Start of Block

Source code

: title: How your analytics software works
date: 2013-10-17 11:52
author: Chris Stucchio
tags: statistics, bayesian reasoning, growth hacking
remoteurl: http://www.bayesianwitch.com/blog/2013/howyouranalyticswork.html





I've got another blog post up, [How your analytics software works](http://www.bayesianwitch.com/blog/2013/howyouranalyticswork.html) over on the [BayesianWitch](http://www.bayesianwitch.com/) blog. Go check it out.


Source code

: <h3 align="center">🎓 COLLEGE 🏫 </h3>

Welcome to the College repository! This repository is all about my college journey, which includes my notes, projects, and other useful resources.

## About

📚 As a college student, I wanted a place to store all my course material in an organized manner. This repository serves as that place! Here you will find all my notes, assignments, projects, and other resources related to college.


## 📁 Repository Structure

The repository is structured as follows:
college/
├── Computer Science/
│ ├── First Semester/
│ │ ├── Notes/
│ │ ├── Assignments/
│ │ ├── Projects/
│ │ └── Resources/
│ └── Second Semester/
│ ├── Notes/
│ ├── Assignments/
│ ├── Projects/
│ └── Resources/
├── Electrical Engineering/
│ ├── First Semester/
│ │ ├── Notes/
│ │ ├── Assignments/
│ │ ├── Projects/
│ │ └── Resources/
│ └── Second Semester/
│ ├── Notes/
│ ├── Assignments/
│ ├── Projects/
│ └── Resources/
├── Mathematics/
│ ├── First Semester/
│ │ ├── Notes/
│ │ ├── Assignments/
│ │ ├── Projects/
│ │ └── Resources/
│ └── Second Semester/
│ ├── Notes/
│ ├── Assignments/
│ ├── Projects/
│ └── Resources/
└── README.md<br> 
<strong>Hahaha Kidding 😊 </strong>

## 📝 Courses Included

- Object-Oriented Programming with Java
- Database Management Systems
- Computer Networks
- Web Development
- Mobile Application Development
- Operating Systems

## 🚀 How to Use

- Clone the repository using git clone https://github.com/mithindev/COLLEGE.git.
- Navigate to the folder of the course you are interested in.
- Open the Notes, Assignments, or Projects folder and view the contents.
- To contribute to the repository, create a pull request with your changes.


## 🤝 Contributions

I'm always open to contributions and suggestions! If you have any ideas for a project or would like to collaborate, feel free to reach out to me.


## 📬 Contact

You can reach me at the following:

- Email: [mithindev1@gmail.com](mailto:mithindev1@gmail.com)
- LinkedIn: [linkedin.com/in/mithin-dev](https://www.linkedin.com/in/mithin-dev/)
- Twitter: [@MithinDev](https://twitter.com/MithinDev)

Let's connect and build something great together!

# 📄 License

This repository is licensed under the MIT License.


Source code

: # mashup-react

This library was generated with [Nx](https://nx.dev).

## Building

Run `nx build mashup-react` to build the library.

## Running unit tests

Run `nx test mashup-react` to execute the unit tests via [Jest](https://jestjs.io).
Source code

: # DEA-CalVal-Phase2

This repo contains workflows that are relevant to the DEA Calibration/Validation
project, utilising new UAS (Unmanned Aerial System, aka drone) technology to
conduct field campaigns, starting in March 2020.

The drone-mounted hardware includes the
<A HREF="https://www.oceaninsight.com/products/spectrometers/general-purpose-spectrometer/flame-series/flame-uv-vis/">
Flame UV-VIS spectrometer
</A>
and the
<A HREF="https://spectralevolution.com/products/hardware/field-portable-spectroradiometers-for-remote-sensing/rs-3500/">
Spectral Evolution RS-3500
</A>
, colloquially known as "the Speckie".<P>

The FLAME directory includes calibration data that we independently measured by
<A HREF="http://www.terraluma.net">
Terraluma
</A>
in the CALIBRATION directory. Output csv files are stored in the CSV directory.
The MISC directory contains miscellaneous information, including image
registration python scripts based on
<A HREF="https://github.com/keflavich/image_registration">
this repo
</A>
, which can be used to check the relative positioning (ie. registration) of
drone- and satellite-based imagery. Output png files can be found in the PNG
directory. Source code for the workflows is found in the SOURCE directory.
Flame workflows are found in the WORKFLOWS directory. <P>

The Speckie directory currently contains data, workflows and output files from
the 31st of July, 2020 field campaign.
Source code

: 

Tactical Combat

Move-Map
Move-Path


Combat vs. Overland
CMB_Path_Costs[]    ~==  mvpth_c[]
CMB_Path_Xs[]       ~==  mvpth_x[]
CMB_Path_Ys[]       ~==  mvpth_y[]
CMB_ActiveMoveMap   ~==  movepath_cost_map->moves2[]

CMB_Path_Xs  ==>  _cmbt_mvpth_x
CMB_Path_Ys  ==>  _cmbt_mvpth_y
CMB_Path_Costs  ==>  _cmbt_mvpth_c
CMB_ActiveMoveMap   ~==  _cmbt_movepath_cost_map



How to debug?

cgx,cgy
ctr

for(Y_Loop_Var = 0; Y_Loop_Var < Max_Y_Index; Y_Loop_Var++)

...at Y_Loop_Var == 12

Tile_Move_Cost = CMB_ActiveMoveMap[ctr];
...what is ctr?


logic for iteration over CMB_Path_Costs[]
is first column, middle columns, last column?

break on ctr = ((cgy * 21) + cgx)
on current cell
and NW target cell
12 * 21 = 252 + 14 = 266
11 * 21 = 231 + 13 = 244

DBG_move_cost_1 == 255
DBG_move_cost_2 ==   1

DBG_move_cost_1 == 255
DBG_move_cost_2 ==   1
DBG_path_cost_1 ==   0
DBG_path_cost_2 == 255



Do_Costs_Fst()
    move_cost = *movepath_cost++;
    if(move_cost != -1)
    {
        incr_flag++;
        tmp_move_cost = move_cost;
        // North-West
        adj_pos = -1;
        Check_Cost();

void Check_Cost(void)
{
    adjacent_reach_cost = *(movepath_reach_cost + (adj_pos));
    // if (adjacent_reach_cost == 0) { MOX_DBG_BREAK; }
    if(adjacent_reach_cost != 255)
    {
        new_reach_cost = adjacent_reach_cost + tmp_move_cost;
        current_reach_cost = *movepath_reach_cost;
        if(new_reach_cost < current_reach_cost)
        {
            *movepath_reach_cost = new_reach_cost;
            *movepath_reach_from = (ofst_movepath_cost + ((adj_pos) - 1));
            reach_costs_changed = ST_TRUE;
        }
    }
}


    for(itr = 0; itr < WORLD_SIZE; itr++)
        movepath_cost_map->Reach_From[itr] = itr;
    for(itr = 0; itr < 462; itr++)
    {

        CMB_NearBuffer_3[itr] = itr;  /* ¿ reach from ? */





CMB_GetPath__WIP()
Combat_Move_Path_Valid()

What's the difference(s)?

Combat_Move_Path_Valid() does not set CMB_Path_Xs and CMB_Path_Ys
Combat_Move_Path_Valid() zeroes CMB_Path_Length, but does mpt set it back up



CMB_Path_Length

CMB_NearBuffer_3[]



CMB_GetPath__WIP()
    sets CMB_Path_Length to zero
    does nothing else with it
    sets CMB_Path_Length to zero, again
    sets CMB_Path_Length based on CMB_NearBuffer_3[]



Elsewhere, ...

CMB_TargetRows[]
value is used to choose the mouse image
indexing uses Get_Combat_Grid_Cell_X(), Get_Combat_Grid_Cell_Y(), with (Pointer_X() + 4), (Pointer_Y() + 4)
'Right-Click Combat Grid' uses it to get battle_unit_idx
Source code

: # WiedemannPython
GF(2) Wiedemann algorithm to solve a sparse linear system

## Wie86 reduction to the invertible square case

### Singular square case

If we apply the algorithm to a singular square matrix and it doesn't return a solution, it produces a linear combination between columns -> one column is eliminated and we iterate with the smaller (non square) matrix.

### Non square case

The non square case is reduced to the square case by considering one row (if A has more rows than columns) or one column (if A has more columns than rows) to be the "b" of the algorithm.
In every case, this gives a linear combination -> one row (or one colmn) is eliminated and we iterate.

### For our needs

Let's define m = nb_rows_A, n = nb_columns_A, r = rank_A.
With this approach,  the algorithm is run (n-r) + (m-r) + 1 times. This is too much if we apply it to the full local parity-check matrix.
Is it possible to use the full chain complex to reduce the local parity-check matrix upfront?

End of Block

> _Task prompt_
What this exercise asks for is every line of the data above with the word "Systems".

> _Worked solution_
- Database Management Systems
- Operating Systems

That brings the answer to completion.